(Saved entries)
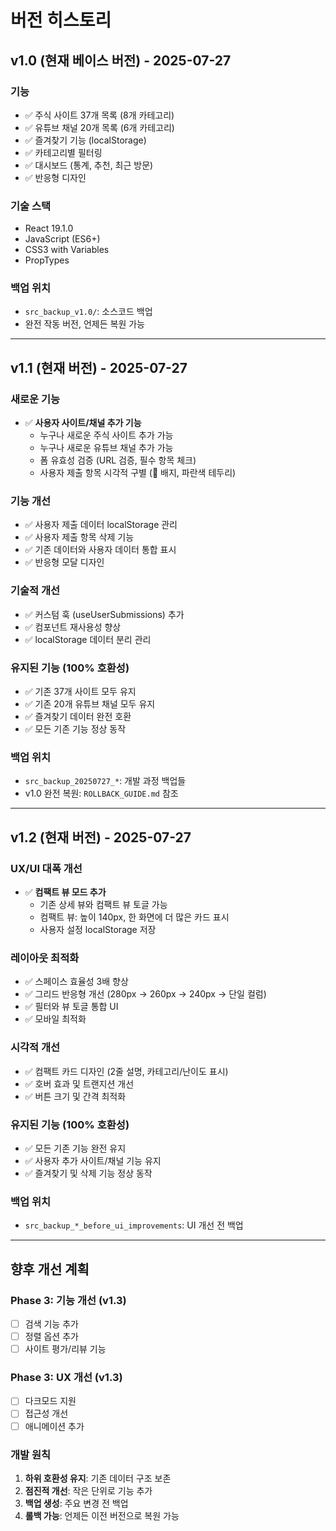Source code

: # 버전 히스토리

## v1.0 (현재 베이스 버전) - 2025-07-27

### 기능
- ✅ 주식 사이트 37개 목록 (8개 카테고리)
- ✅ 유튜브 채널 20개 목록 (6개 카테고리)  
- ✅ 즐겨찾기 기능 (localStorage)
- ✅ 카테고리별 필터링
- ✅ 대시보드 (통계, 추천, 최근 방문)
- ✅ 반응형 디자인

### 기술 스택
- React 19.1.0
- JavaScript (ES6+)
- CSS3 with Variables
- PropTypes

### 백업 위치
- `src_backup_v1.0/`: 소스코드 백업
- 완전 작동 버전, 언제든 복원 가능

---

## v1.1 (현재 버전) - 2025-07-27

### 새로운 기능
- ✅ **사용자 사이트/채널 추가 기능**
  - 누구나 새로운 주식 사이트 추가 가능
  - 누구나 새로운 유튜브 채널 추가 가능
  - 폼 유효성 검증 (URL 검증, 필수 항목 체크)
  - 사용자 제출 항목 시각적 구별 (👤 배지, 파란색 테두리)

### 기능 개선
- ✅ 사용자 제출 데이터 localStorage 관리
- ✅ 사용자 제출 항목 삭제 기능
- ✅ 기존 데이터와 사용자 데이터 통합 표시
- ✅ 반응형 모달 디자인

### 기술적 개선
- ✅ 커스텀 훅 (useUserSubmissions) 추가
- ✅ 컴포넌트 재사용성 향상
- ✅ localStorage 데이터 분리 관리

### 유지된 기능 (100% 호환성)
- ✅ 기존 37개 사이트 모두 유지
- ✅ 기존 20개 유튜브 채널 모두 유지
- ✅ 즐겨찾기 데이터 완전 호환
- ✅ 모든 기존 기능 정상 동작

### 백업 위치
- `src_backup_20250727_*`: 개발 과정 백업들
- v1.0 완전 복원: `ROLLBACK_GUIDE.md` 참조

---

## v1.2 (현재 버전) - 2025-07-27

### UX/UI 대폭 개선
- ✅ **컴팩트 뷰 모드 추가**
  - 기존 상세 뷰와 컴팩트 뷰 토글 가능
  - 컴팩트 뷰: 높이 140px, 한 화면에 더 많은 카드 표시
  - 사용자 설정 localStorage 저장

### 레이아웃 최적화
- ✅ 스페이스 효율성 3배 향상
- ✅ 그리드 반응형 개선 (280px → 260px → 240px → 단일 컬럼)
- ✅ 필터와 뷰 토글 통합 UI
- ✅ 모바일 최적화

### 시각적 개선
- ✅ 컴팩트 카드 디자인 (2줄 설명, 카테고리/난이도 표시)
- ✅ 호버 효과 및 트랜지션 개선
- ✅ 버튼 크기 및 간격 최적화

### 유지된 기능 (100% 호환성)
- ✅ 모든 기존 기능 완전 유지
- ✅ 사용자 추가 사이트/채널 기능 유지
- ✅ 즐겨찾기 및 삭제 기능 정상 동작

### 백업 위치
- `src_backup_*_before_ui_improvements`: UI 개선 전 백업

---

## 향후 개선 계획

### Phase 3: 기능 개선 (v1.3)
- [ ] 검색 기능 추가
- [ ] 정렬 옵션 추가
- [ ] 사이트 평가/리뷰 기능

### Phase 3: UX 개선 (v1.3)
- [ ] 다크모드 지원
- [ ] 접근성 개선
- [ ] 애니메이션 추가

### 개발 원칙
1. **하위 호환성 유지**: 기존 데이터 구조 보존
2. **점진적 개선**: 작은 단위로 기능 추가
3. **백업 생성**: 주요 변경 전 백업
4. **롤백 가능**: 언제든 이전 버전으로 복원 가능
* * *
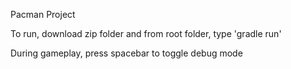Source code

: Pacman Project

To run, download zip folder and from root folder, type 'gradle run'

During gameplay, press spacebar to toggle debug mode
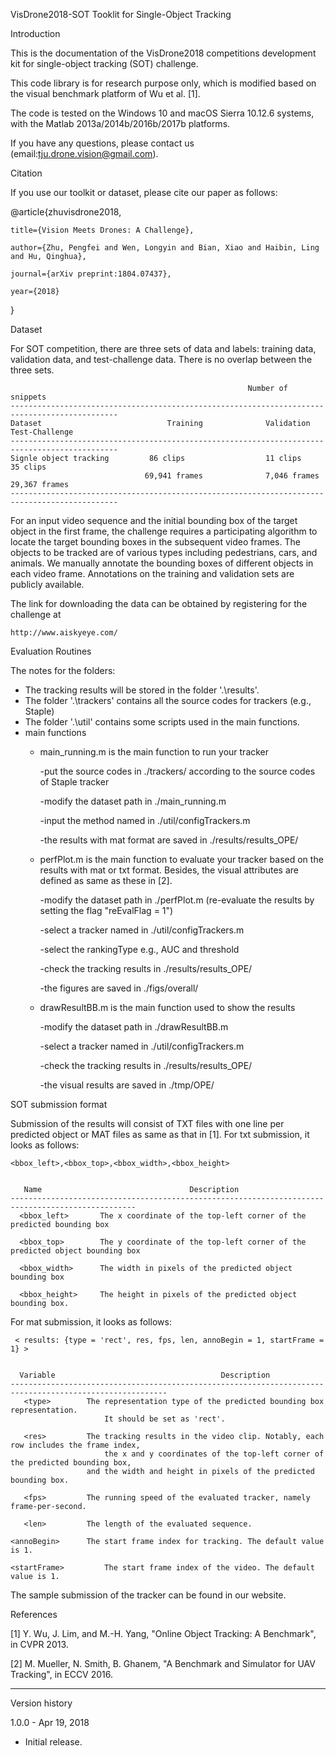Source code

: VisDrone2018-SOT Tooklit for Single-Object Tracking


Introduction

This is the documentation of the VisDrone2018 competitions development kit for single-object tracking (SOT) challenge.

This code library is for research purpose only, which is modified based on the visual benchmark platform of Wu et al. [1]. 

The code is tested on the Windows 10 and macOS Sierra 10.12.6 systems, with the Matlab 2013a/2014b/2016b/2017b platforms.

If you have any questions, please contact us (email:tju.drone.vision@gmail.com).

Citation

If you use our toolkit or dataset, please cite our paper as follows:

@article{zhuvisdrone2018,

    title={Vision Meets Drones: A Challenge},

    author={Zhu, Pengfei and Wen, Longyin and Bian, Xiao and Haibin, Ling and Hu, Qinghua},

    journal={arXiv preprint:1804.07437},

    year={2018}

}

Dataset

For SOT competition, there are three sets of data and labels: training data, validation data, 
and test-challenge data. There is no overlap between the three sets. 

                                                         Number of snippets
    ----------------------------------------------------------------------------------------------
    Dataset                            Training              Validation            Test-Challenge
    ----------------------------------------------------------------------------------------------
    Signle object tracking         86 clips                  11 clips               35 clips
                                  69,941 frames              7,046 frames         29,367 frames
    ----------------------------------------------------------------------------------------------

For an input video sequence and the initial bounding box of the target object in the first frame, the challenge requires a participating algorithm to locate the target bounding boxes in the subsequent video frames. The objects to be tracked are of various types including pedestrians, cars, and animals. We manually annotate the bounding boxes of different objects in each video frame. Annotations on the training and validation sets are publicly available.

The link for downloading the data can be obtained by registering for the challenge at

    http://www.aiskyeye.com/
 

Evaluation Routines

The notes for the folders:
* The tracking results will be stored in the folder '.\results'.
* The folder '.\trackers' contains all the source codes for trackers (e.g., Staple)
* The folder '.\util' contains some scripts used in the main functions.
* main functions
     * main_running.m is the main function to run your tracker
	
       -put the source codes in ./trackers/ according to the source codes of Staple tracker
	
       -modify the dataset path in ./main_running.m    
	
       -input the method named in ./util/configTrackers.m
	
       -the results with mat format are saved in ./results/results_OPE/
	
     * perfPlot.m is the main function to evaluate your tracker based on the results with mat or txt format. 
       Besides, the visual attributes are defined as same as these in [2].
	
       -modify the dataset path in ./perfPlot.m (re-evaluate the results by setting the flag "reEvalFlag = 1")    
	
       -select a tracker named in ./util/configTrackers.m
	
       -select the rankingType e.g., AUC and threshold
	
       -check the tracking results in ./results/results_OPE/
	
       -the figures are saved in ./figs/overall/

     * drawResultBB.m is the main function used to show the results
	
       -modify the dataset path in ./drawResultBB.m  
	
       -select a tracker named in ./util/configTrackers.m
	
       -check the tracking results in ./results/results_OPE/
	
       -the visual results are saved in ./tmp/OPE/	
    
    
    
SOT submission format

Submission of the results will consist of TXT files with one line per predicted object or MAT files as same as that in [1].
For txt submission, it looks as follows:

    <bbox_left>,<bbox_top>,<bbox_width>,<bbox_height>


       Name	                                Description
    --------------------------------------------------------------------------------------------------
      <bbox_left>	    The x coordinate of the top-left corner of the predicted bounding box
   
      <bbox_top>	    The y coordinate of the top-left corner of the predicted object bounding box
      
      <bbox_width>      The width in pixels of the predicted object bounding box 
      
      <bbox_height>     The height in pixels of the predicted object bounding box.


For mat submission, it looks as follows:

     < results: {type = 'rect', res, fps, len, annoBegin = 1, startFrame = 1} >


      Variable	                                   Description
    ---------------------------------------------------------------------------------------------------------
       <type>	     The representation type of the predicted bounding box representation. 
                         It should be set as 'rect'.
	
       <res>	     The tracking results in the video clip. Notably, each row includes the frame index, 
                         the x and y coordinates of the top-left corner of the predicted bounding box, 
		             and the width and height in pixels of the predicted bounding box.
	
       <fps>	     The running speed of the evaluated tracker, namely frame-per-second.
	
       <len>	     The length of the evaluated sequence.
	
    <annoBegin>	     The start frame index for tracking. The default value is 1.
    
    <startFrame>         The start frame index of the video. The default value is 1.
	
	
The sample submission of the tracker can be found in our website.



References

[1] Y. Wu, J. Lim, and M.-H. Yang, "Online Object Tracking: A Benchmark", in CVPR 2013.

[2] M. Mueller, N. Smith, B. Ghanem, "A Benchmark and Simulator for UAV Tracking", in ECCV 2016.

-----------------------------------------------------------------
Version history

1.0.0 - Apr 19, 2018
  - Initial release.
--
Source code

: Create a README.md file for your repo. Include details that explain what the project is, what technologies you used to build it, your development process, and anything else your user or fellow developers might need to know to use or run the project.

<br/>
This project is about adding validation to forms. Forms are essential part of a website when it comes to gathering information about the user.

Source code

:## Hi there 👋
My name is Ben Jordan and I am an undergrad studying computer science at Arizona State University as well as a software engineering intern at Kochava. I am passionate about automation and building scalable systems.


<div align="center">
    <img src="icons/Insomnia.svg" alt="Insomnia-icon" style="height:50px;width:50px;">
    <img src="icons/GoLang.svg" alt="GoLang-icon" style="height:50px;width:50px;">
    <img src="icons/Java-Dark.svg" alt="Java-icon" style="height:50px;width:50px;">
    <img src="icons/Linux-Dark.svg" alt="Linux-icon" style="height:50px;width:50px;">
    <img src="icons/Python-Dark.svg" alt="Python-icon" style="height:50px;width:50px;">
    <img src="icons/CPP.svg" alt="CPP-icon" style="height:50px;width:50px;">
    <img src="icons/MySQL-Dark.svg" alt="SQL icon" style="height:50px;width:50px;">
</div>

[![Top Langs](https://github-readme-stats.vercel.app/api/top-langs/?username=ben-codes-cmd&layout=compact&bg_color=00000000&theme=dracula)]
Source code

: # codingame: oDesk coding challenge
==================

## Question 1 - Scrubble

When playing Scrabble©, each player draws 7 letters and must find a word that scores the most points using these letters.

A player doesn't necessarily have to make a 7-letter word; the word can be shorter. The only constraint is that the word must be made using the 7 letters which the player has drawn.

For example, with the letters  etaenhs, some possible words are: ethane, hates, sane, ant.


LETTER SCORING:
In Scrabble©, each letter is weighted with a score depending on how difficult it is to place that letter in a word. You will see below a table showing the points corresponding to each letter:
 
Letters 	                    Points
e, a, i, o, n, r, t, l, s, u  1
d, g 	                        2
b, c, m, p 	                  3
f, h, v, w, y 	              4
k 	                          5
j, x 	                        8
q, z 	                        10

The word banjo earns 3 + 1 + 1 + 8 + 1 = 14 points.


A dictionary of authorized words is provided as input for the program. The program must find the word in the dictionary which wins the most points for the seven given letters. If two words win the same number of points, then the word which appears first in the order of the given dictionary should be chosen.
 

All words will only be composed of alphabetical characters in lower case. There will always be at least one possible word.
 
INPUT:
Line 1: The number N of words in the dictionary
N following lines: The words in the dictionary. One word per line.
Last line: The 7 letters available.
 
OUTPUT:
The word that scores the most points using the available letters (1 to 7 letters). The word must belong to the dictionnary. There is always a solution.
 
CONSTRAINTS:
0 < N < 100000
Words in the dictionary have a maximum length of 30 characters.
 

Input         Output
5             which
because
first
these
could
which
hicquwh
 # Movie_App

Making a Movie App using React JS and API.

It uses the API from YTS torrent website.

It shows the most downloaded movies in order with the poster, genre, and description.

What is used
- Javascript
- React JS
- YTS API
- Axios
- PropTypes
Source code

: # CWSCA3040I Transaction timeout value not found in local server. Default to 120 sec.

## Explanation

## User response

To do: Filter the entries and copy each line with "modify".

Output for this exercise:
       -modify the dataset path in ./main_running.m    
       -modify the dataset path in ./perfPlot.m (re-evaluate the results by setting the flag "reEvalFlag = 1")    
       -modify the dataset path in ./drawResultBB.m  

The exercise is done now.